By Ray King

Pine Bluff Police have written over 100 citations for curfew violations since Sunday, according to Police Chief Kelvin Sergeant.

He said that people driving home from work or the store won’t get stopped but if people are hanging out on parking lots or in front of their houses, they are subject to a citation. The minimum fine for a curfew violation is $100.

At a meeting of the City Council’s Public Safety Committee Wednesday, Sergeant said 70 of those citations were written Sunday as officers chased groups of individuals from one side of the city to the other.

He said as the weather is getting warmed, more and more of what he called the “younger generation” are getting out and racing, burning tires and engaging in other illegal activities.

“In my 25 years in law enforcement I have never seen anything like what I saw,” Sergeant said. He went on to say that officers who confronted these groups were “outnumbered. We would deal with three or four and the rest would race to another location. We chased them all night long until they went to M.L.K. Park.”

“We closed the entrances and exits and issued citations for curfew violations to everyone as they left,” he said. “Some of the cars tried to drive over the railroad tracks (which runs beside the park.) We issued them tickets and towed their vehicles.”

Asked by Council member Joni Alexander where these activities took place, Sergeant said groups were hanging out at 28th Avenue and Fir Street, in the area of McDonald’s at Blake Street and the Martha Mitchell Expressway, on Olive Street, Port Road, West 13th Avenue and the Pines Mall.

Sergeant said plans have been developed to deal with any repeated activity but said he “didn’t want to talk about those plans.”

He did say that the department is looking at some of the places where groups are gathering and are approaching business owners at those locations, asking them to post no loitering signs, which he said the department would provide.

Sergeant said the signs would give officers the authority to deal with crowds on private property.
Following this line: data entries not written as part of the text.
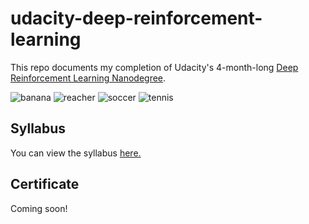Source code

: # udacity-deep-reinforcement-learning
This repo documents my completion of Udacity's 4-month-long [Deep Reinforcement Learning Nanodegree](https://www.udacity.com/course/deep-reinforcement-learning-nanodegree--nd893).

![banana](https://user-images.githubusercontent.com/39870221/85065230-d079ef80-b17a-11ea-89bb-cc04d556e222.gif)
![reacher](https://user-images.githubusercontent.com/39870221/85065236-d243b300-b17a-11ea-841d-c68cc576518c.gif)
![soccer](https://user-images.githubusercontent.com/39870221/85065239-d374e000-b17a-11ea-8497-41449379ef6c.gif)
![tennis](https://user-images.githubusercontent.com/39870221/85065244-d4a60d00-b17a-11ea-9a6b-e291a3a8808d.gif)

## Syllabus
You can view the syllabus [here.](syllabus.pdf)

## Certificate
Coming soon!
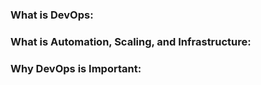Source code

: ### What is DevOps:

### What is Automation, Scaling, and Infrastructure:

### Why DevOps is Important:
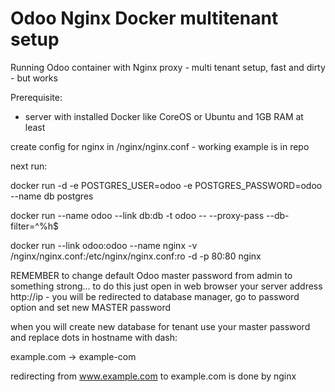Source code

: # Odoo Nginx Docker multitenant setup
Running Odoo container with Nginx proxy - multi tenant setup, fast and dirty - but works

Prerequisite:
- server with installed Docker like CoreOS or Ubuntu and 1GB RAM at least

create config for nginx in /nginx/nginx.conf - working example is in repo

next run:

docker run -d -e POSTGRES_USER=odoo -e POSTGRES_PASSWORD=odoo --name db postgres

docker run --name odoo --link db:db -t odoo -- --proxy-pass --db-filter=^%h$

docker run --link odoo:odoo --name nginx -v /nginx/nginx.conf:/etc/nginx/nginx.conf:ro -d -p 80:80 nginx

REMEMBER to change default Odoo master password from admin to something strong... to do this just open in web browser your server address http://ip - you will be redirected to database manager, go to password option and set new MASTER password

when you will create new database for tenant use your master password and replace dots in hostname with dash:

example.com -> example-com

redirecting from www.example.com to example.com is done by nginx
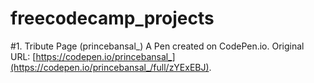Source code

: # freecodecamp_projects

#1. Tribute Page (princebansal_)
   A Pen created on CodePen.io. Original URL: [https://codepen.io/princebansal_](https://codepen.io/princebansal_/full/zYExEBJ).

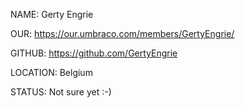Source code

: NAME: Gerty Engrie

OUR: https://our.umbraco.com/members/GertyEngrie/

GITHUB: https://github.com/GertyEngrie

LOCATION: Belgium

STATUS: Not sure yet :-) 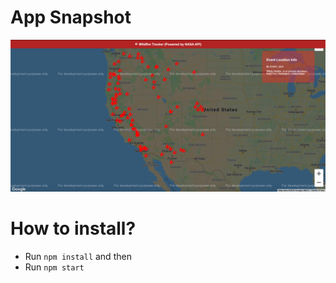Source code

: # App Snapshot

![App-Screenshot](./App-SS.png)

# How to install?
- Run `npm install` and then
- Run `npm start`
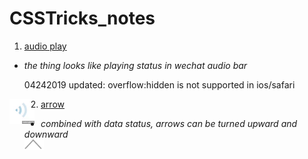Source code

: # CSSTricks_notes

1. [audio play](/audio_playing.html)
  * *the thing looks like playing status in wechat audio bar* <br>
     <p>04242019 updated: overflow:hidden is not supported in ios/safari </p>
  <img src="/img/audio_playing.gif"
     alt="audio play"
     style="float: left; margin-right: 10px;width:40px;height:40px;" />
     
2. [arrow](https://github.com/xrlu0929/CSSTricks_notes/blob/master/arrow_up_and_down.css)
  * *combined with data status, arrows can be turned upward and downward* <br>
   <img src="/img/arrow.png"
     alt="arrow"
     style="float: left; margin-right: 10px;" />

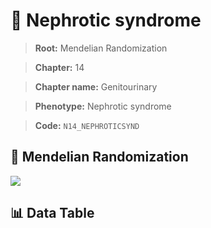 # 🧪 Nephrotic syndrome

> **Root:** Mendelian Randomization

> **Chapter:** 14  

> **Chapter name:** Genitourinary

> **Phenotype:** Nephrotic syndrome  

> **Code:** `N14_NEPHROTICSYND`

## 🧬 Mendelian Randomization  

<img src="/MR/Figures/Forward/N14_NEPHROTICSYND.png"/>

## 📊 Data Table

<CsvTableMRF src="/MR_Data/Forward/N14_NEPHROTICSYND.csv"/>
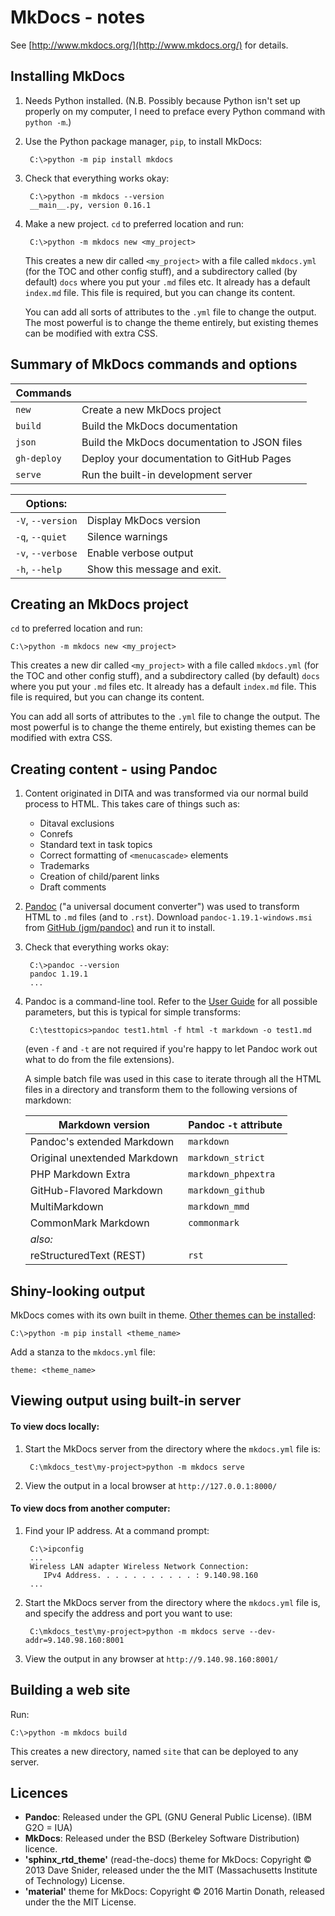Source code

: # MkDocs - notes

See [http://www.mkdocs.org/](http://www.mkdocs.org/) for details.

## Installing MkDocs

1. Needs Python installed. (N.B. Possibly because Python isn't set up properly on my computer, I need to preface every Python command with `python -m`.)

2. Use the Python package manager, `pip`, to install MkDocs:

        C:\>python -m pip install mkdocs

3. Check that everything works okay:

        C:\>python -m mkdocs --version
        __main__.py, version 0.16.1

4. Make a new project. `cd` to preferred location and run:

        C:\>python -m mkdocs new <my_project>

    This creates a new dir called `<my_project>` with a file called `mkdocs.yml` (for the TOC and other config stuff), and a subdirectory called (by default) `docs` where you put your `.md` files etc. It already has a default `index.md` file. This file is required, but you can change its content.
    
    You can add all sorts of attributes to the `.yml` file to change the output. The most powerful is to change the theme entirely, but existing themes can be modified with extra CSS.


## Summary of MkDocs commands and options

| Commands          |                                                  |
|-------------------|--------------------------------------------------|
| `new        `     | Create a new MkDocs project                      |
| `build      `     | Build the MkDocs documentation                   |
| `json       `     | Build the MkDocs documentation to JSON files     |
| `gh-deploy  `     | Deploy your documentation to GitHub Pages        |
| `serve      `     | Run the built-in development server              |
                    
| Options:          |                                                  |
|-------------------|--------------------------------------------------|
| `-V`, `--version` | Display MkDocs version                           |
| `-q`, `--quiet  ` | Silence warnings                                 |
| `-v`, `--verbose` | Enable verbose output                            |
| `-h`, `--help   ` | Show this message and exit.                      |


  

## Creating an MkDocs project

`cd` to preferred location and run:

    C:\>python -m mkdocs new <my_project>

This creates a new dir called `<my_project>` with a file called `mkdocs.yml` (for the TOC and other config stuff), and a subdirectory called (by default) `docs` where you put your `.md` files etc. It already has a default `index.md` file. This file is required, but you can change its content.

You can add all sorts of attributes to the `.yml` file to change the output. The most powerful is to change the theme entirely, but existing themes can be modified with extra CSS.

## Creating content - using Pandoc

1. Content originated in DITA and was transformed via our normal build process to HTML. This takes care of things such as:
    - Ditaval exclusions
    - Conrefs
    - Standard text in task topics
    - Correct formatting of `<menucascade>` elements
    - Trademarks
    - Creation of child/parent links
    - Draft comments

2. [Pandoc](http://pandoc.org/index.html) ("a universal document converter") was used to transform HTML to `.md` files (and to `.rst`). Download `pandoc-1.19.1-windows.msi` from [GitHub (jgm/pandoc)](https://github.com/jgm/pandoc/releases) and run it to install.

3. Check that everything works okay:

        C:\>pandoc --version
        pandoc 1.19.1
        ...

4. Pandoc is a command-line tool. Refer to the [User Guide](http://pandoc.org/MANUAL.html) for all possible parameters, but this is typical for simple transforms:

        C:\testtopics>pandoc test1.html -f html -t markdown -o test1.md 
        
    (even `-f` and `-t` are not required if you're happy to let Pandoc work out what to do from the file extensions).
    
    A simple batch file was used in this case to iterate through all the HTML files in a directory and transform them to the following versions of markdown:

    | Markdown version              | Pandoc `-t` attribute |
    |-------------------------------|-----------------------|
    | Pandoc's extended Markdown    | `markdown`            |
    | Original unextended Markdown  | `markdown_strict`     |
    | PHP Markdown Extra            | `markdown_phpextra`   |
    | GitHub-Flavored Markdown      | `markdown_github`     |
    | MultiMarkdown                 | `markdown_mmd`        |
    | CommonMark Markdown           | `commonmark`          |
    | *also:*                       |                       |
    | reStructuredText (REST)       | `rst`                 |


## Shiny-looking output

MkDocs comes with its own built in theme. [Other themes can be installed](https://github.com/mkdocs/mkdocs/wiki/MkDocs-Themes):

    C:\>python -m pip install <theme_name>

Add a stanza to the `mkdocs.yml` file:

    theme: <theme_name>

## Viewing output using built-in server

#### To view docs locally:

1. Start the MkDocs server from the directory where the `mkdocs.yml` file is:

        C:\mkdocs_test\my-project>python -m mkdocs serve

2. View the output in a local browser at `http://127.0.0.1:8000/`

#### To view docs from another computer:

1. Find your IP address. At a command prompt:

        C:\>ipconfig
        ...
        Wireless LAN adapter Wireless Network Connection:
           IPv4 Address. . . . . . . . . . . : 9.140.98.160
        ...

2. Start the MkDocs server from the directory where the `mkdocs.yml` file is, and specify the address and port you want to use:

        C:\mkdocs_test\my-project>python -m mkdocs serve --dev-addr=9.140.98.160:8001
        
3. View the output in any browser at `http://9.140.98.160:8001/`

## Building a web site

Run:

    C:\>python -m mkdocs build

This creates a new directory, named `site` that can be deployed to any server.

## Licences

- **Pandoc**: Released under the GPL (GNU General Public License).  (IBM G2O = IUA)
- **MkDocs**: Released under the BSD (Berkeley Software Distribution) licence.
- **'sphinx_rtd_theme'** (read-the-docs) theme for MkDocs: Copyright &copy; 2013 Dave Snider, released under the the MIT (Massachusetts Institute of Technology) License.
- **'material'** theme for MkDocs: Copyright &copy; 2016 Martin Donath, released under the the MIT License.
He also reported that there were a total of 254 crimes reported in April compared to 366 in April 2019, a more than 30 percent drop. The only negative aspect of the report was that there were four homicides last month compared to two in April 2019. Two more homicides have been reported in the first six days of May, bringing the total for the year to 10.

Those 10 occurred in eight separate incidents, Sergeant said, since two of the incidents were double homicides. Of those eight incidents, arrests have been made in six of the eight. Sargent described the incidents as “isolated. One may have been gang related, one was drug related, a few were of the domestic variety. There were different reasons so we can’t attribute them to a certain group of people.”

Committee Chairman Council Member Win Trafford asked Sergeant if he was in favor of changing the curfew hours, particularly since Little Rock has now changed theirs to midnight and Sargent said no.

“It needs to say where it’s at,” he said. “our position is not to change it.”